Le colonel Yark Damehame, commandant de la Force sécurité élection présidentielle (FOSEP) du Togo, a lancé une sérieuse mise en garde contre toute violence dans le pays, lors d'un point de presse lundi.
"Ceux qui prendront le risque d'opter pour la violence, rencontreront sur leur chemin les forces de sécurité", a averti Yark Damehame, lieutenant-colonel de la gendarmerie togolaise à la tête de la FOSEP d'un effectif de 6.000 agents.
"L'ordre doit régner dans la cité.
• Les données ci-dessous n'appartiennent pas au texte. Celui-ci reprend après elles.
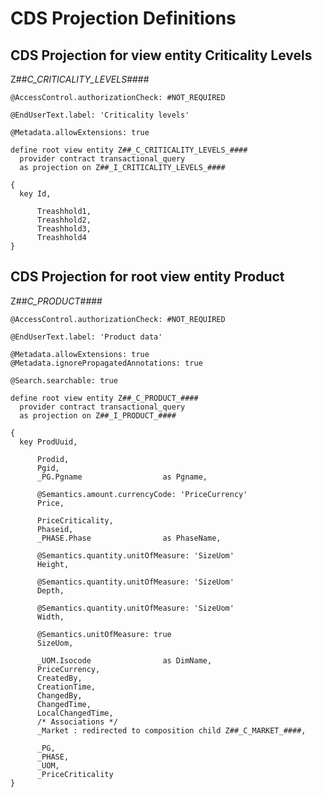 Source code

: # CDS Projection Definitions

## CDS Projection for view entity Criticality Levels
<a name="z##_c_criticality_levels_"></a>
Z##_C_CRITICALITY_LEVELS_####

```ABAP
@AccessControl.authorizationCheck: #NOT_REQUIRED

@EndUserText.label: 'Criticality levels'

@Metadata.allowExtensions: true

define root view entity Z##_C_CRITICALITY_LEVELS_####
  provider contract transactional_query
  as projection on Z##_I_CRITICALITY_LEVELS_####

{
  key Id,

      Treashhold1,
      Treashhold2,
      Treashhold3,
      Treashhold4
}
```

## CDS Projection for root view entity Product
<a name="z##_c_product_"></a>
Z##_C_PRODUCT_####

```ABAP
@AccessControl.authorizationCheck: #NOT_REQUIRED

@EndUserText.label: 'Product data'

@Metadata.allowExtensions: true
@Metadata.ignorePropagatedAnnotations: true

@Search.searchable: true

define root view entity Z##_C_PRODUCT_####
  provider contract transactional_query
  as projection on Z##_I_PRODUCT_####

{
  key ProdUuid,

      Prodid,
      Pgid,
      _PG.Pgname                  as Pgname,

      @Semantics.amount.currencyCode: 'PriceCurrency'
      Price,

      PriceCriticality,
      Phaseid,
      _PHASE.Phase                as PhaseName,

      @Semantics.quantity.unitOfMeasure: 'SizeUom'
      Height,

      @Semantics.quantity.unitOfMeasure: 'SizeUom'
      Depth,

      @Semantics.quantity.unitOfMeasure: 'SizeUom'
      Width,

      @Semantics.unitOfMeasure: true
      SizeUom,

      _UOM.Isocode                as DimName,
      PriceCurrency,
      CreatedBy,
      CreationTime,
      ChangedBy,
      ChangedTime,
      LocalChangedTime,
      /* Associations */
      _Market : redirected to composition child Z##_C_MARKET_####,

      _PG,
      _PHASE,
      _UOM,
      _PriceCriticality
}

```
Il n'appartient pas à deux ou trois individus de décréter une violence inutile", a-t-il insisté.
Cette sortie médiatique précède des manifestations de protestations annoncées pour mardi par l'Union des forces de changement (UFC), principal parti de l'opposition togolaise, contre les résultats provisoires du scrutin du 4 mars par lesquels le président sortant Faure Gnassingbé est réélu avec 60,92 % des suffrages, contre 33,94 % pour son candidat Jean-Pierre Fabre, secrétaire général de l'UFC.L'UFC a appelé ses partisans à la "résistance", faisant état de lutte au quotidien dorénavant pour arracher ce qu'elle désigne " victoire volée" après des manifestations dispersées samedi et dimanche.
Au cours du point de presse, Yark Damehame, un haut gradé de la gendarmerie, très connu pour son efficacité en matière de renseignement, a confirmé l'arrestation de quelques militants de mouvements proches de l'opposition.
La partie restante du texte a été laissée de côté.